- **Your assignment**: The records follow. Copy them exactly, but omit the pictures.

-------- Source material --------

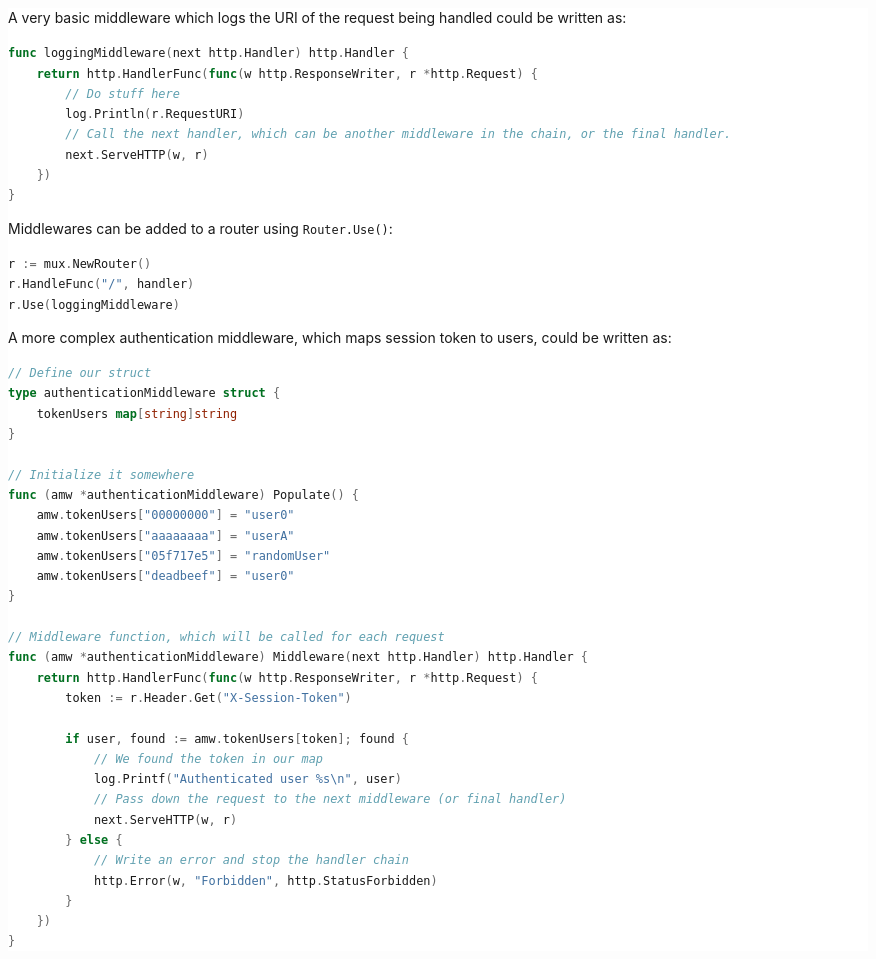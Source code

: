 A very basic middleware which logs the URI of the request being handled could be written as:

```go
func loggingMiddleware(next http.Handler) http.Handler {
	return http.HandlerFunc(func(w http.ResponseWriter, r *http.Request) {
		// Do stuff here
		log.Println(r.RequestURI)
		// Call the next handler, which can be another middleware in the chain, or the final handler.
		next.ServeHTTP(w, r)
	})
}
```

Middlewares can be added to a router using `Router.Use()`:

```go
r := mux.NewRouter()
r.HandleFunc("/", handler)
r.Use(loggingMiddleware)
```

A more complex authentication middleware, which maps session token to users, could be written as:

```go
// Define our struct
type authenticationMiddleware struct {
	tokenUsers map[string]string
}

// Initialize it somewhere
func (amw *authenticationMiddleware) Populate() {
	amw.tokenUsers["00000000"] = "user0"
	amw.tokenUsers["aaaaaaaa"] = "userA"
	amw.tokenUsers["05f717e5"] = "randomUser"
	amw.tokenUsers["deadbeef"] = "user0"
}

// Middleware function, which will be called for each request
func (amw *authenticationMiddleware) Middleware(next http.Handler) http.Handler {
	return http.HandlerFunc(func(w http.ResponseWriter, r *http.Request) {
		token := r.Header.Get("X-Session-Token")

		if user, found := amw.tokenUsers[token]; found {
			// We found the token in our map
			log.Printf("Authenticated user %s\n", user)
			// Pass down the request to the next middleware (or final handler)
			next.ServeHTTP(w, r)
		} else {
			// Write an error and stop the handler chain
			http.Error(w, "Forbidden", http.StatusForbidden)
		}
	})
}
```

--------

- **Expected answer**:
Source code

: A very basic middleware which logs the URI of the request being handled could be written as:

```go
func loggingMiddleware(next http.Handler) http.Handler {
	return http.HandlerFunc(func(w http.ResponseWriter, r *http.Request) {
		// Do stuff here
		log.Println(r.RequestURI)
		// Call the next handler, which can be another middleware in the chain, or the final handler.
		next.ServeHTTP(w, r)
	})
}
```

Middlewares can be added to a router using `Router.Use()`:

```go
r := mux.NewRouter()
r.HandleFunc("/", handler)
r.Use(loggingMiddleware)
```

A more complex authentication middleware, which maps session token to users, could be written as:

```go
// Define our struct
type authenticationMiddleware struct {
	tokenUsers map[string]string
}

// Initialize it somewhere
func (amw *authenticationMiddleware) Populate() {
	amw.tokenUsers["00000000"] = "user0"
	amw.tokenUsers["aaaaaaaa"] = "userA"
	amw.tokenUsers["05f717e5"] = "randomUser"
	amw.tokenUsers["deadbeef"] = "user0"
}

// Middleware function, which will be called for each request
func (amw *authenticationMiddleware) Middleware(next http.Handler) http.Handler {
	return http.HandlerFunc(func(w http.ResponseWriter, r *http.Request) {
		token := r.Header.Get("X-Session-Token")

		if user, found := amw.tokenUsers[token]; found {
			// We found the token in our map
			log.Printf("Authenticated user %s\n", user)
			// Pass down the request to the next middleware (or final handler)
			next.ServeHTTP(w, r)
		} else {
			// Write an error and stop the handler chain
			http.Error(w, "Forbidden", http.StatusForbidden)
		}
	})
}
```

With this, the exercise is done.